|image credits: Surviving Teacher Burn-Out|
Be yourself. One of the key messages of Never Work Harder Than Your Students is that you can be a master teacher without becoming a caricature of someone else’s idea of what a master teacher should look like. You can become a master teacher and still be true to who you are. The trick is to find a way to be who you are and still help students succeed. If you prefer lecture over group activities but your students crave student-to-student discourse, find ways to make your lectures more interactive. If you prefer project-based learning but your curriculum demands benchmark testing, find ways to prepare students for the tests with the projects you design. You don’t have to stop being yourself (you can’t anyway!). Just be the best you and help your students be successful given (or even in spite of) who you are.
Find your tribe. Seek out others who are constantly growing and refining their practice. Look for colleagues who are on the same path as you are and can offer you encouragement. If the staff lounge has become a toxic place full of grousing and complaining, find another place to eat your lunch. If your colleagues spend their time complaining about “those kids,” run! Don’t let them infect you with their negativity. Look for people who are focused on the solution, not the problems. If you cannot find them in your own building, find them
Take a long view of your teaching career. Our teaching careers are not made on the basis of one incident, one class of students, or one year. They are made on the basis of the trend in our careers. Most master teachers will tell you that they too started out poorly, made some huge mistakes, or taught under the wrong assumptions about students, about their role with students, and about teaching itself. But the difference between master teachers and the rest of us is not that they never made mistakes; it’s that they chose to learn from their mistakes and use them to get really good at teaching. Don’t judge your career by your mistakes. Judge your career by what you have learned from your mistakes and how you have used them to get better at teaching.

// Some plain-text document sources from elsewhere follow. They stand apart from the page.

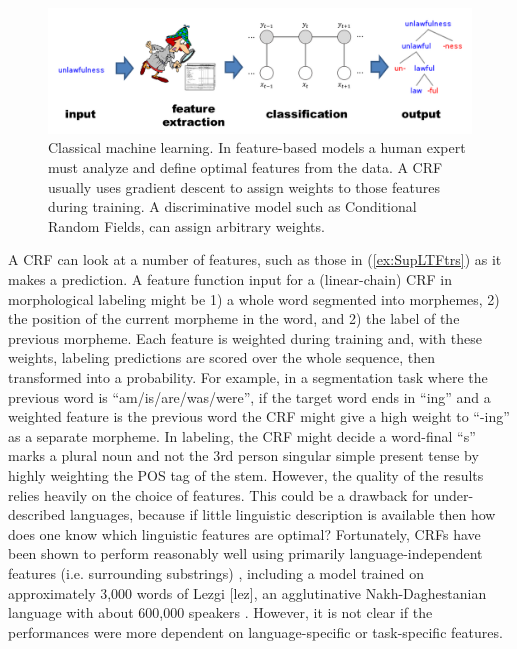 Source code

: \documentclass[12pt]{article}
\begin{document}
 \begin{figure}[t]
\begin{center}
\includegraphics[width=0.95\columnwidth]{Features-ML.PNG}
\caption{Classical machine learning. In feature-based models a human expert must analyze and define optimal features from the data. A CRF usually uses gradient descent to assign weights to those features during training. A discriminative model such as Conditional Random Fields, can assign arbitrary weights.}
\label{fig:Features-ML}
\end{center}
\end{figure}

A CRF can look at a number of features, such as those in (\ref{ex:SupLTFtrs}) as it makes a prediction. A feature function input for a (linear-chain) CRF in morphological labeling might be 1) a whole word segmented into morphemes, 2) the position of the current morpheme in the word, and 2) the label of the previous morpheme. Each feature is weighted during training and, with these weights, labeling predictions are scored over the whole sequence, then transformed into a probability. For example, in a segmentation task where the previous word is ``am/is/are/was/were'', if the target word ends in ``ing'' and a weighted feature is the previous word the CRF might give a high weight to ``-ing'' as a separate morpheme. In labeling, the CRF might decide a word-final ``s'' marks a plural noun and not the 3rd person singular simple present tense by highly weighting the POS tag of the stem. However, the quality of the results relies heavily on the choice of features. This could be a drawback for under-described languages, because if little linguistic description is available then how does one know which linguistic features are optimal? Fortunately, CRFs have been shown to perform reasonably well using primarily language-independent features (i.e. surrounding substrings) \cite{ruokolainen_comparative_2016,moeller_automatic_2018}, including a model trained on approximately 3,000 words of Lezgi [lez], an agglutinative Nakh-Daghestanian language with about 600,000 speakers \cite{eberhard_ethnologue:2020}. However, it is not  clear if the performances were more dependent on language-specific or task-specific features.
 
\end{document}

Be impatient. People say that master teachers are patient, but most of the master teachers I’ve studied aren’t patient at all. In fact, they are impatient. They want to get better now and they don’t have time for complacency. They are always focused on the next move, the next new skill to develop, the holes in their practice that they wanted to fix. They are always impatient for their students to achieve, excel, master content, and they find the quickest, most direct route to get students there. The difference between their brand of impatience is that they never let their impatience turn to frustration. They allow their impatience to propel them ahead, to keep them searching for the better way, to focus on the possible rather than the frustrations of right now. Impatience forces you to continue to push, to get better and better and to ask your students to do the same. It forces you to move on – If A doesn’t work, then you’ll try B and C and D and so on until you find what does work.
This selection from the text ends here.